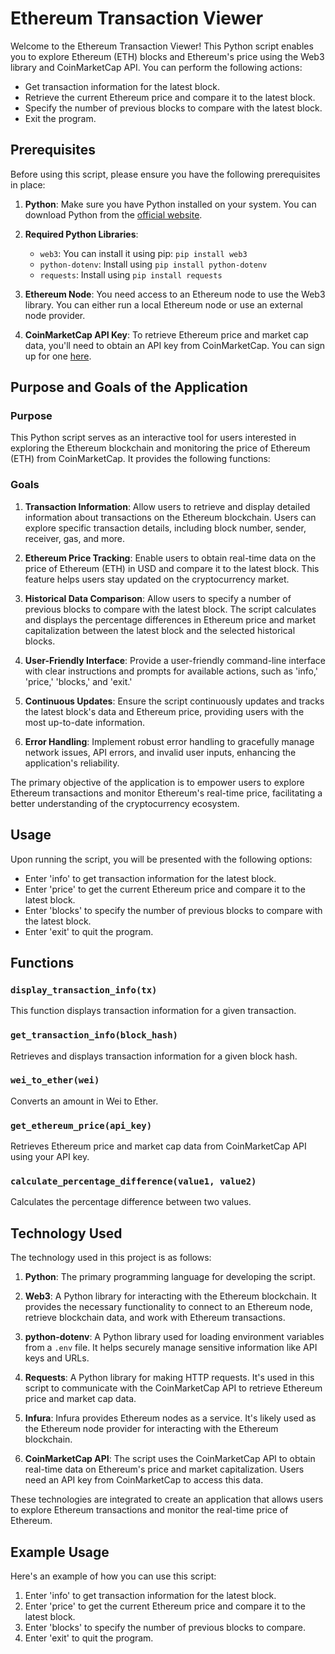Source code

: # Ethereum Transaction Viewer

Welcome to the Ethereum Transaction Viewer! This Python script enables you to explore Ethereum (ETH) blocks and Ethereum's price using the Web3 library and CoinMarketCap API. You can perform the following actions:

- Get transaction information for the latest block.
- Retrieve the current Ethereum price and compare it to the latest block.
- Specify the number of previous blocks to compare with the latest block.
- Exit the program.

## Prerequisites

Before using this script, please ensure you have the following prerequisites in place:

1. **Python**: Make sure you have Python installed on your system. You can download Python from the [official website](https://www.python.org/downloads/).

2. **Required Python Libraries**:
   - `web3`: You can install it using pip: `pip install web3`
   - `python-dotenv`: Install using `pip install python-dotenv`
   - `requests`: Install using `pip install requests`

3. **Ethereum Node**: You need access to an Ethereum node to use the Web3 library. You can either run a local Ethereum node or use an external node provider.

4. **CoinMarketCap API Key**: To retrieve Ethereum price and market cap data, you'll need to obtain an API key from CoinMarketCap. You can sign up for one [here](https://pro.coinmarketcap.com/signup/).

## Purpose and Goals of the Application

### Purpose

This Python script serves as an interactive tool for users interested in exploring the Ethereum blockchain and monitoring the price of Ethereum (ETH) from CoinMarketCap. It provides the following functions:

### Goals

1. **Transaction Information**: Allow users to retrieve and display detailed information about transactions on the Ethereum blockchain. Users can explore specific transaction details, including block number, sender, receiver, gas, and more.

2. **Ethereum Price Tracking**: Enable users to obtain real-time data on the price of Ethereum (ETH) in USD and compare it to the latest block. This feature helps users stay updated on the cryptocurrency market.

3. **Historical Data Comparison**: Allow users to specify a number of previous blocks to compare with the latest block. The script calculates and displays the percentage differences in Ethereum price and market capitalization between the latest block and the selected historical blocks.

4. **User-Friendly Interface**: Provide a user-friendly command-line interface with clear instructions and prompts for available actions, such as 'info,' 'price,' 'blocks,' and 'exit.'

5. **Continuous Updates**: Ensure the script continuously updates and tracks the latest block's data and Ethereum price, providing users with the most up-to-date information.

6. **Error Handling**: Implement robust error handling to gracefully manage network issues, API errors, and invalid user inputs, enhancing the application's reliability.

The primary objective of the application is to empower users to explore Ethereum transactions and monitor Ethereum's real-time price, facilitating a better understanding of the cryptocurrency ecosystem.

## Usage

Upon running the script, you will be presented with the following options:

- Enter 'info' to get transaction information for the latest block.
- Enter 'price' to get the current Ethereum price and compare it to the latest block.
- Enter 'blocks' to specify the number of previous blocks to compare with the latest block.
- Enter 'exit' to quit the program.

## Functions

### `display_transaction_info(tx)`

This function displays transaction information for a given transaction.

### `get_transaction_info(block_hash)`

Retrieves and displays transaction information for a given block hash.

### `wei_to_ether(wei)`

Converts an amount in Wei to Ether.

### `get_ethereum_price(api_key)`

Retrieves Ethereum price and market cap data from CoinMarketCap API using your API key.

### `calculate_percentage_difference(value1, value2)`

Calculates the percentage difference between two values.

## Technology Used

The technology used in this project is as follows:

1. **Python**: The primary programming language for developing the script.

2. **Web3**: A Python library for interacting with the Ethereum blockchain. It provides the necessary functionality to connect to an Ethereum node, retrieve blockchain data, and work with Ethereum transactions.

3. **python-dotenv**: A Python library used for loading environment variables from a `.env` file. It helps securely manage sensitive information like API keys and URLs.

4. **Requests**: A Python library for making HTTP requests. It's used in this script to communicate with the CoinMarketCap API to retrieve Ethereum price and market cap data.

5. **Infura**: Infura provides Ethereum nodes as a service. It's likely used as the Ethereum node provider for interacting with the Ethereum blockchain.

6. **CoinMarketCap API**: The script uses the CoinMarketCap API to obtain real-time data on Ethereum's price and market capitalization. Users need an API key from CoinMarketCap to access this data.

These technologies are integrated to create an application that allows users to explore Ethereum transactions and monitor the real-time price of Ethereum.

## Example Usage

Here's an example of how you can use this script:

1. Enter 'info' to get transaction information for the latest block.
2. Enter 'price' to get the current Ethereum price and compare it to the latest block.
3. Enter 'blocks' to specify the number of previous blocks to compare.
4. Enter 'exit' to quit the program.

* * *

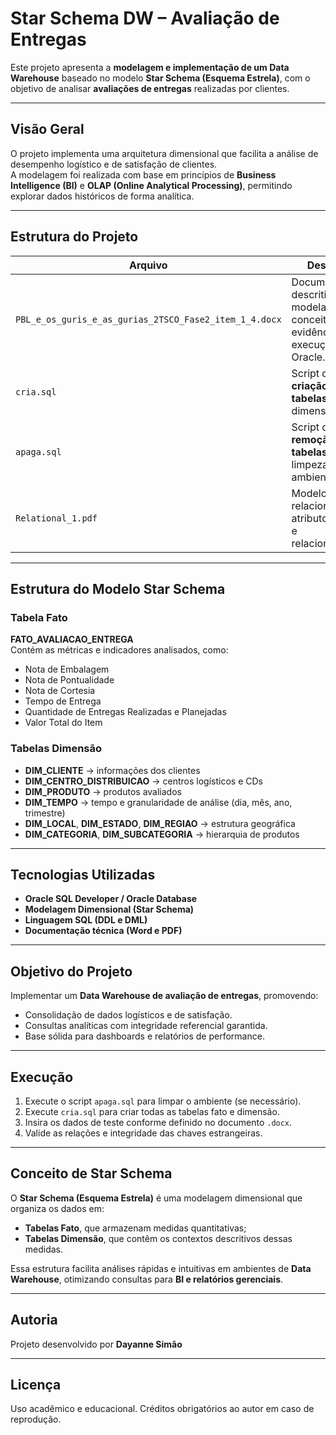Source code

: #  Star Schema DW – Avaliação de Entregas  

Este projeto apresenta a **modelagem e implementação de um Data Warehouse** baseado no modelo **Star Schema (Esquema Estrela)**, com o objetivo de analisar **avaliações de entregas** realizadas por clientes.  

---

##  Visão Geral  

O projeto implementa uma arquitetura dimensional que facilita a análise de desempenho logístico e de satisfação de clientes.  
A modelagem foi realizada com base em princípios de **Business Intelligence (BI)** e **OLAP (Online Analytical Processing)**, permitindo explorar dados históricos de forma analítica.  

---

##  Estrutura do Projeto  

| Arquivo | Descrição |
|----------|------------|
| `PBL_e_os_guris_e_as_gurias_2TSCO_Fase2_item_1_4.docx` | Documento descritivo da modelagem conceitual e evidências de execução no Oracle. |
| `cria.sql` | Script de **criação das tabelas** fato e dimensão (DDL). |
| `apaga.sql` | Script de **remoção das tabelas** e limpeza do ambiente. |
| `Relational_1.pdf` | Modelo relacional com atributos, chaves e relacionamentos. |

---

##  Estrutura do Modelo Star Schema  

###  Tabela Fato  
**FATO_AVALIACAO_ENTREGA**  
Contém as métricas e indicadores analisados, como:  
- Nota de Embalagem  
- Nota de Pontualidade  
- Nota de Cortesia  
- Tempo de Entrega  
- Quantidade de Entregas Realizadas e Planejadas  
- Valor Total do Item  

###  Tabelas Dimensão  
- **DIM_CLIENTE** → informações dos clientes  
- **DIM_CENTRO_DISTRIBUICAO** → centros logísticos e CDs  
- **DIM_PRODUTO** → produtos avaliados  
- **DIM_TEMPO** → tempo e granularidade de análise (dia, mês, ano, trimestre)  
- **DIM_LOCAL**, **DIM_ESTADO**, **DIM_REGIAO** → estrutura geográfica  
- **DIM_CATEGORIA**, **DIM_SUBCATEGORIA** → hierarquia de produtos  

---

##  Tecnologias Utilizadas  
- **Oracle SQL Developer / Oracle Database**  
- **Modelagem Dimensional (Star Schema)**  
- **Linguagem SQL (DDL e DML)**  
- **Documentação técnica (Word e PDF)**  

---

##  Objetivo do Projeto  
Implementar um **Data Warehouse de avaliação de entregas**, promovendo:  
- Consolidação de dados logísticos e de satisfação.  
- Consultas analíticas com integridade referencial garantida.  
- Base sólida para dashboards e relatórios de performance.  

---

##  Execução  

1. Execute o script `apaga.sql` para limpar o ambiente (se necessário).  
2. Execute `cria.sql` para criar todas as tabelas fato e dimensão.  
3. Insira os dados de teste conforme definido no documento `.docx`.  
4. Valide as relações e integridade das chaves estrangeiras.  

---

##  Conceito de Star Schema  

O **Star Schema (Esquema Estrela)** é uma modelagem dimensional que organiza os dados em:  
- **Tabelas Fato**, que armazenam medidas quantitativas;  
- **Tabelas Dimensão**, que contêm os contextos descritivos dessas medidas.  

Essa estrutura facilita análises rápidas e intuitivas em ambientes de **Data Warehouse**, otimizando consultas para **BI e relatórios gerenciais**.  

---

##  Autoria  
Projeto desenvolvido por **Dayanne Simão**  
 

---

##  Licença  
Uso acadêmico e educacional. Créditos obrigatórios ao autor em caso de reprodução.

## Task instructions
As listed above, the lines from the line with "3. **python-dotenv**: A" to the line with "4. **Requests**: A" are to be echoed exactly, with both ends included and nothing added.

## Response to this exercise
3. **python-dotenv**: A Python library used for loading environment variables from a `.env` file. It helps securely manage sensitive information like API keys and URLs.

4. **Requests**: A Python library for making HTTP requests. It's used in this script to communicate with the CoinMarketCap API to retrieve Ethereum price and market cap data.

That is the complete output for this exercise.